Million’s of federal “stimulus” or American Recovery and
Reinvestment Act (ARRA) dollars are flowing to the region of Ventura and Santa Barbara counties. These dollars can either create quality jobs or poverty jobs. These
dollars can either lift working communities out of poverty, or once again leave
them behind. Beginning with Stimulus/ARRA dollars, CAUSE is advocating for
quality green jobs and investing in low-wage working communities.

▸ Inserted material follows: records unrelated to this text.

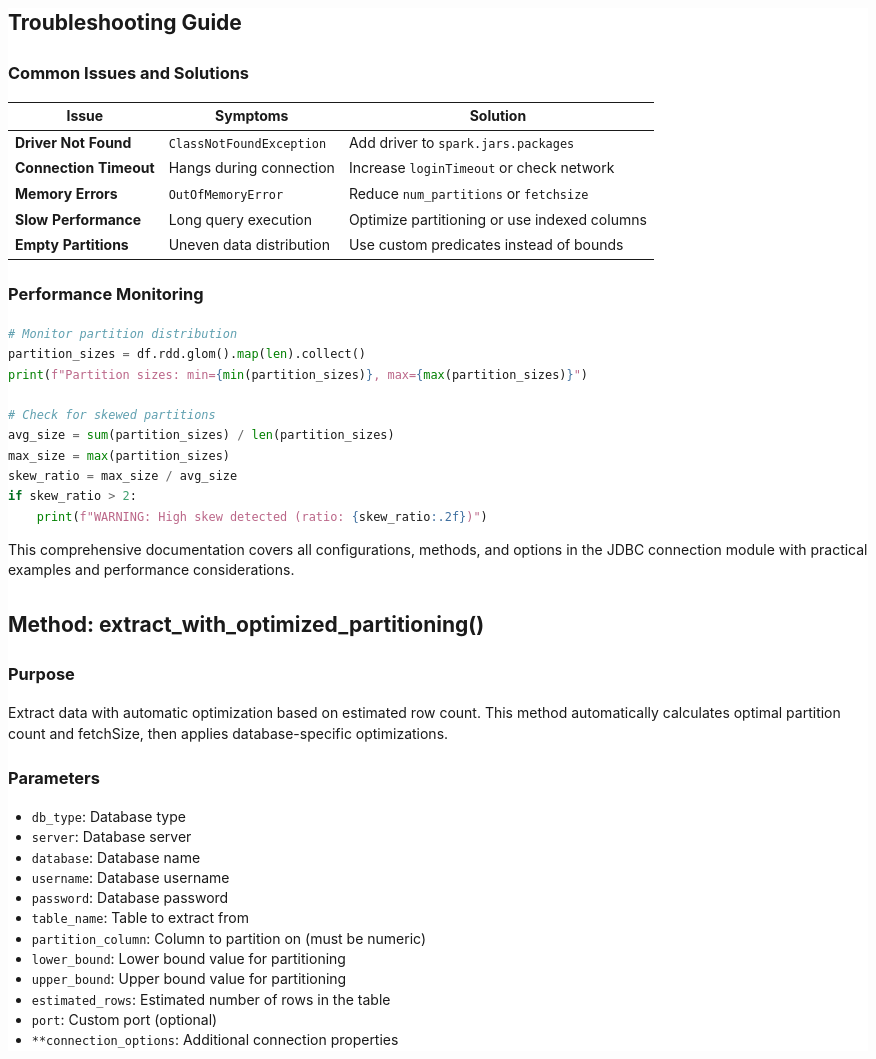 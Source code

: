 ## Troubleshooting Guide

### Common Issues and Solutions

| Issue | Symptoms | Solution |
|-------|----------|----------|
| **Driver Not Found** | `ClassNotFoundException` | Add driver to `spark.jars.packages` |
| **Connection Timeout** | Hangs during connection | Increase `loginTimeout` or check network |
| **Memory Errors** | `OutOfMemoryError` | Reduce `num_partitions` or `fetchsize` |
| **Slow Performance** | Long query execution | Optimize partitioning or use indexed columns |
| **Empty Partitions** | Uneven data distribution | Use custom predicates instead of bounds |

### Performance Monitoring
```python
# Monitor partition distribution
partition_sizes = df.rdd.glom().map(len).collect()
print(f"Partition sizes: min={min(partition_sizes)}, max={max(partition_sizes)}")

# Check for skewed partitions
avg_size = sum(partition_sizes) / len(partition_sizes)
max_size = max(partition_sizes)
skew_ratio = max_size / avg_size
if skew_ratio > 2:
    print(f"WARNING: High skew detected (ratio: {skew_ratio:.2f})")
```

This comprehensive documentation covers all configurations, methods, and options in the JDBC connection module with practical examples and performance considerations.

## Method: extract_with_optimized_partitioning()

### Purpose
Extract data with automatic optimization based on estimated row count. This method automatically calculates optimal partition count and fetchSize, then applies database-specific optimizations.

### Parameters
- `db_type`: Database type
- `server`: Database server
- `database`: Database name
- `username`: Database username
- `password`: Database password
- `table_name`: Table to extract from
- `partition_column`: Column to partition on (must be numeric)
- `lower_bound`: Lower bound value for partitioning
- `upper_bound`: Upper bound value for partitioning
- `estimated_rows`: Estimated number of rows in the table
- `port`: Custom port (optional)
- `**connection_options`: Additional connection properties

Federal Stimulus or ARRA dollars are meant to:
- preserve
and create jobs to promote economic recovery;
- invest
in economic efficiency through technological advances in science and
health
- stabilize
state and local government budgets
- help
those most impacted by the recession
- invest
in transportation, environmental protection, and other infrastructure with
long-term economic benefits
Read CAUSE's position on the use of stimulus dollars for an economic recovery torward a just and sustainable green national economy: "Community has say in spending stimulus dollars ," VC Star Editorial, June 14, 2009.
Take Action!
1. Join CAUSE in requesting the County of Ventura, Cities, Workforce
Investment Board, Community Action of VC and the Ventura County Transportation
Commission to adopt the:
“Green Jobs Pledge ”and the “Principles of Infrastructure
Equity."
2. Join CAUSE in seeking the adoption of county and city building retrofiting ordinances requiring the county and cities comply with AB 32 by retrofiting government buildings for energy efficiency.

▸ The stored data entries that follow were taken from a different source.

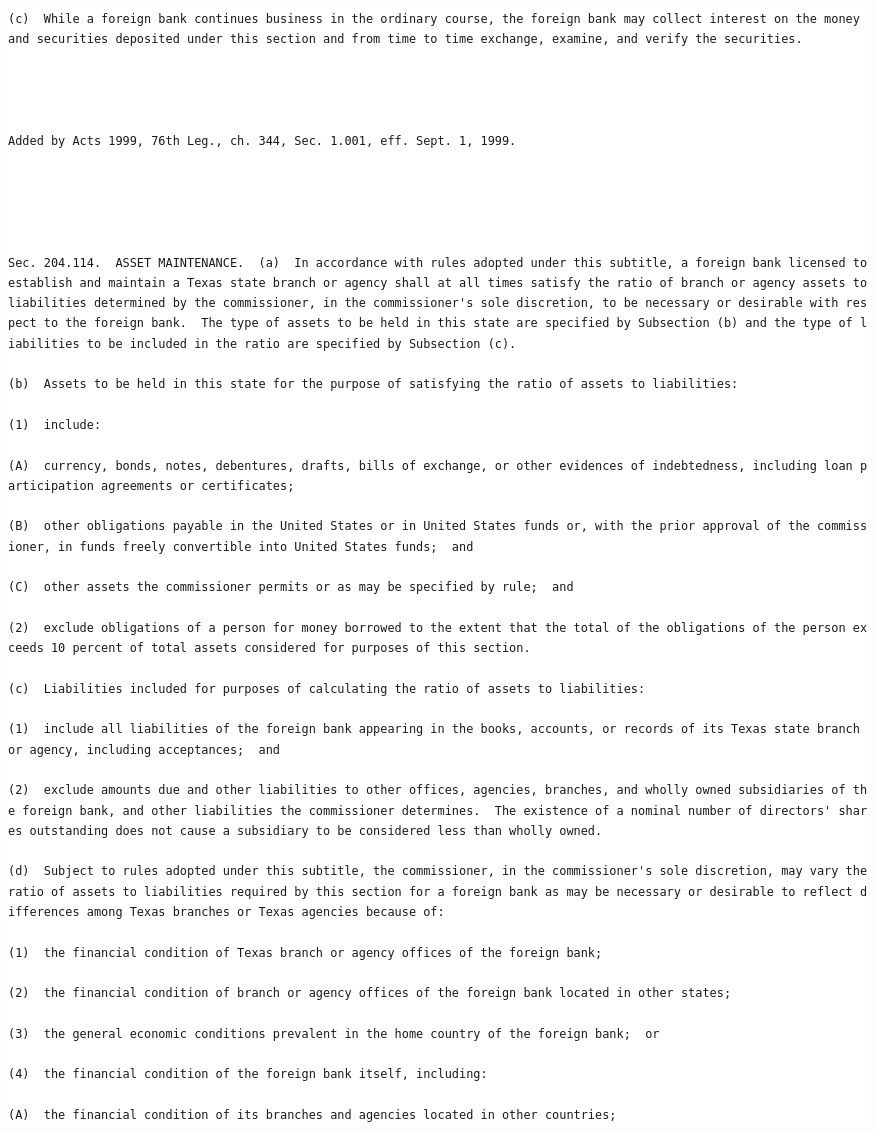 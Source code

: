     (c)  While a foreign bank continues business in the ordinary course, the foreign bank may collect interest on the money and securities deposited under this section and from time to time exchange, examine, and verify the securities.
    
    
    
    
    Added by Acts 1999, 76th Leg., ch. 344, Sec. 1.001, eff. Sept. 1, 1999.
    
    
    
    
    
    Sec. 204.114.  ASSET MAINTENANCE.  (a)  In accordance with rules adopted under this subtitle, a foreign bank licensed to establish and maintain a Texas state branch or agency shall at all times satisfy the ratio of branch or agency assets to liabilities determined by the commissioner, in the commissioner's sole discretion, to be necessary or desirable with respect to the foreign bank.  The type of assets to be held in this state are specified by Subsection (b) and the type of liabilities to be included in the ratio are specified by Subsection (c).
    
    (b)  Assets to be held in this state for the purpose of satisfying the ratio of assets to liabilities:
    
    (1)  include:
    
    (A)  currency, bonds, notes, debentures, drafts, bills of exchange, or other evidences of indebtedness, including loan participation agreements or certificates;
    
    (B)  other obligations payable in the United States or in United States funds or, with the prior approval of the commissioner, in funds freely convertible into United States funds;  and
    
    (C)  other assets the commissioner permits or as may be specified by rule;  and
    
    (2)  exclude obligations of a person for money borrowed to the extent that the total of the obligations of the person exceeds 10 percent of total assets considered for purposes of this section.
    
    (c)  Liabilities included for purposes of calculating the ratio of assets to liabilities:
    
    (1)  include all liabilities of the foreign bank appearing in the books, accounts, or records of its Texas state branch or agency, including acceptances;  and
    
    (2)  exclude amounts due and other liabilities to other offices, agencies, branches, and wholly owned subsidiaries of the foreign bank, and other liabilities the commissioner determines.  The existence of a nominal number of directors' shares outstanding does not cause a subsidiary to be considered less than wholly owned.
    
    (d)  Subject to rules adopted under this subtitle, the commissioner, in the commissioner's sole discretion, may vary the ratio of assets to liabilities required by this section for a foreign bank as may be necessary or desirable to reflect differences among Texas branches or Texas agencies because of:
    
    (1)  the financial condition of Texas branch or agency offices of the foreign bank;
    
    (2)  the financial condition of branch or agency offices of the foreign bank located in other states;
    
    (3)  the general economic conditions prevalent in the home country of the foreign bank;  or
    
    (4)  the financial condition of the foreign bank itself, including:
    
    (A)  the financial condition of its branches and agencies located in other countries;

3. Join CAUSE's effort to adopt local Project Labor Agreements in ARRA funded projects, thereby ensuring local hiring is a priority,
especially the hiring of people in specific underserved populations,
including women and low-wage workers with the least protection during
the recession
4. Ask your City to set goals for the percentage of quality
jobs that are “pathways out of poverty”
5. Ask your City that hiring take place at the local level.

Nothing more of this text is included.